» **What to do**
Line by line, copy out the entries exactly and leave the pictures behind.

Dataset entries
::::
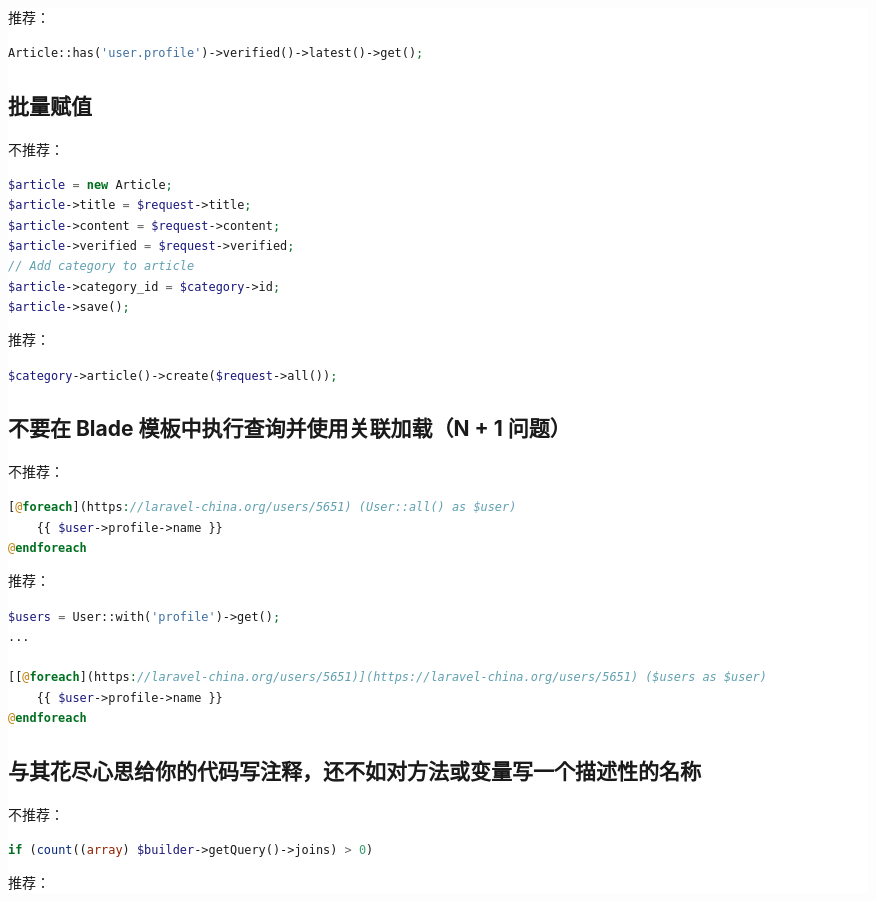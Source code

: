 推荐：

```php
Article::has('user.profile')->verified()->latest()->get();
```

## 批量赋值

不推荐：

```php
$article = new Article;
$article->title = $request->title;
$article->content = $request->content;
$article->verified = $request->verified;
// Add category to article
$article->category_id = $category->id;
$article->save();
```

推荐：

```php
$category->article()->create($request->all());
```

## 不要在 Blade 模板中执行查询并使用关联加载（N + 1 问题）

不推荐：

```php
[@foreach](https://laravel-china.org/users/5651) (User::all() as $user)
    {{ $user->profile->name }}
@endforeach
```

推荐：

```php
$users = User::with('profile')->get();
...

[[@foreach](https://laravel-china.org/users/5651)](https://laravel-china.org/users/5651) ($users as $user)
    {{ $user->profile->name }}
@endforeach
```

## 与其花尽心思给你的代码写注释，还不如对方法或变量写一个描述性的名称

不推荐：

```php
if (count((array) $builder->getQuery()->joins) > 0)
```

推荐：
::::
» **Solution to the exercise**
Source code

: 推荐：

```php
Article::has('user.profile')->verified()->latest()->get();
```

## 批量赋值

不推荐：

```php
$article = new Article;
$article->title = $request->title;
$article->content = $request->content;
$article->verified = $request->verified;
// Add category to article
$article->category_id = $category->id;
$article->save();
```

推荐：

```php
$category->article()->create($request->all());
```

## 不要在 Blade 模板中执行查询并使用关联加载（N + 1 问题）

不推荐：

```php
[@foreach](https://laravel-china.org/users/5651) (User::all() as $user)
    {{ $user->profile->name }}
@endforeach
```

推荐：

```php
$users = User::with('profile')->get();
...

[[@foreach](https://laravel-china.org/users/5651)](https://laravel-china.org/users/5651) ($users as $user)
    {{ $user->profile->name }}
@endforeach
```

## 与其花尽心思给你的代码写注释，还不如对方法或变量写一个描述性的名称

不推荐：

```php
if (count((array) $builder->getQuery()->joins) > 0)
```

推荐：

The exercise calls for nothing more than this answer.